*** Source material ***
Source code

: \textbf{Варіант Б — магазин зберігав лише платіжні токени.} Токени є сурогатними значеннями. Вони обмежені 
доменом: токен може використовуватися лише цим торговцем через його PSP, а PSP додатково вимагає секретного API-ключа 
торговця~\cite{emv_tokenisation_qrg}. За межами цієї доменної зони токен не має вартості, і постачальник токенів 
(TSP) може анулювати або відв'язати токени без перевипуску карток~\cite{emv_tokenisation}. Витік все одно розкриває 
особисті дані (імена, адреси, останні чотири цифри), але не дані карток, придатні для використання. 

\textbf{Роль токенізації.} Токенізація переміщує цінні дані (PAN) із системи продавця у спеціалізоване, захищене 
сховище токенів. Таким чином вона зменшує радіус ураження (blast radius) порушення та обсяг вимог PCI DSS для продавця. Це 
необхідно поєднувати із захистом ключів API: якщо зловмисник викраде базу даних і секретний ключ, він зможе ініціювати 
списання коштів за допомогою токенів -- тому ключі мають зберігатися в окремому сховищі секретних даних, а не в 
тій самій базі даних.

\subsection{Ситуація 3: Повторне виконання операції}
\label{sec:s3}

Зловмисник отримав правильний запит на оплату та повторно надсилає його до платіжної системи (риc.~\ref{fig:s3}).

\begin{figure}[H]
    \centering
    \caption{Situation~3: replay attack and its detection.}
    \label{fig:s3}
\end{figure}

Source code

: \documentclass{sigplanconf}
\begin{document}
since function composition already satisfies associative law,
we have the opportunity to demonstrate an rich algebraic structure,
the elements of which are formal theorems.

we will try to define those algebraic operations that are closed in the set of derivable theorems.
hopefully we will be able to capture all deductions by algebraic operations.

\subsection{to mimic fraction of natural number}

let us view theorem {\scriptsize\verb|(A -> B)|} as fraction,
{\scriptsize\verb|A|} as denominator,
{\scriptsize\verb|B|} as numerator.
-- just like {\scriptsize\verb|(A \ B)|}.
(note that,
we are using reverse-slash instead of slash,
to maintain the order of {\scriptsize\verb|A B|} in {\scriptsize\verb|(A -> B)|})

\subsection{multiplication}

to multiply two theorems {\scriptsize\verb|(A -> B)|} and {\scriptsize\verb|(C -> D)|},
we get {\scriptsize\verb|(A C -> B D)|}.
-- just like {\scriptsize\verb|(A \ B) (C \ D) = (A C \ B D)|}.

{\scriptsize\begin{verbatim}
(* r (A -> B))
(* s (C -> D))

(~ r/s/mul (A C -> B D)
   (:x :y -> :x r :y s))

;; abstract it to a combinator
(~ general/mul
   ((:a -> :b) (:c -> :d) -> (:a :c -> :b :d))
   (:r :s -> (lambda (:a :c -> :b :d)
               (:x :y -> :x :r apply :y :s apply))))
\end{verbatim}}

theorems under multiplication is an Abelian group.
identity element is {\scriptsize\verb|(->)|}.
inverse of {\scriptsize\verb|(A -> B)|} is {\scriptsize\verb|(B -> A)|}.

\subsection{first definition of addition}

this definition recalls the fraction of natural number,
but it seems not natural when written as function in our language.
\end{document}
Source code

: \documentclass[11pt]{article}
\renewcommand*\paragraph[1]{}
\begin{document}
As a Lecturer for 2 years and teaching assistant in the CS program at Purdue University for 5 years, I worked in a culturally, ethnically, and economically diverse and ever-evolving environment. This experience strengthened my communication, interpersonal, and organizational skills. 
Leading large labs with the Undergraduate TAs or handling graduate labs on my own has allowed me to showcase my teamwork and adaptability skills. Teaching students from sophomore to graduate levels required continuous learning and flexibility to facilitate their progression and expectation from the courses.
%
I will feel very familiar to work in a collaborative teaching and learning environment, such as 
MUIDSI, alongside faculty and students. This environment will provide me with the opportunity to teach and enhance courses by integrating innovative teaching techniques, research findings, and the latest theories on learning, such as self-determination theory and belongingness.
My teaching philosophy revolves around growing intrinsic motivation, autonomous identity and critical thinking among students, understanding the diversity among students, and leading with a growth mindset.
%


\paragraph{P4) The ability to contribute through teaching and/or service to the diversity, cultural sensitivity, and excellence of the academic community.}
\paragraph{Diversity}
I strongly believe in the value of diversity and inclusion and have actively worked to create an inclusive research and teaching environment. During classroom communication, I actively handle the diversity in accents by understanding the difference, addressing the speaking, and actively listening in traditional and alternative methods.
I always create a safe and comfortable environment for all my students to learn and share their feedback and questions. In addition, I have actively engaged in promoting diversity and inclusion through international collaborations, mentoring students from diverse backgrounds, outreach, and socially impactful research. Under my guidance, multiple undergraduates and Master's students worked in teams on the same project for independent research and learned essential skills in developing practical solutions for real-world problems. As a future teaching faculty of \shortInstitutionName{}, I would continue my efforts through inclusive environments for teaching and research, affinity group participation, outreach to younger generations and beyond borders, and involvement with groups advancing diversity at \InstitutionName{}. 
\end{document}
*** End of Source material ***
Exercise aim — From the records above, retype only the lines starting at the line that contains "we are using" and ending at the line that contains "As a Lecturer", both included.

Answer box —
we are using reverse-slash instead of slash,
to maintain the order of {\scriptsize\verb|A B|} in {\scriptsize\verb|(A -> B)|})

\subsection{multiplication}

to multiply two theorems {\scriptsize\verb|(A -> B)|} and {\scriptsize\verb|(C -> D)|},
we get {\scriptsize\verb|(A C -> B D)|}.
-- just like {\scriptsize\verb|(A \ B) (C \ D) = (A C \ B D)|}.

{\scriptsize\begin{verbatim}
(* r (A -> B))
(* s (C -> D))

(~ r/s/mul (A C -> B D)
   (:x :y -> :x r :y s))

;; abstract it to a combinator
(~ general/mul
   ((:a -> :b) (:c -> :d) -> (:a :c -> :b :d))
   (:r :s -> (lambda (:a :c -> :b :d)
               (:x :y -> :x :r apply :y :s apply))))
\end{verbatim}}

theorems under multiplication is an Abelian group.
identity element is {\scriptsize\verb|(->)|}.
inverse of {\scriptsize\verb|(A -> B)|} is {\scriptsize\verb|(B -> A)|}.

\subsection{first definition of addition}

this definition recalls the fraction of natural number,
but it seems not natural when written as function in our language.
\end{document}
Source code

: \documentclass[11pt]{article}
\renewcommand*\paragraph[1]{}
\begin{document}
As a Lecturer for 2 years and teaching assistant in the CS program at Purdue University for 5 years, I worked in a culturally, ethnically, and economically diverse and ever-evolving environment. This experience strengthened my communication, interpersonal, and organizational skills. 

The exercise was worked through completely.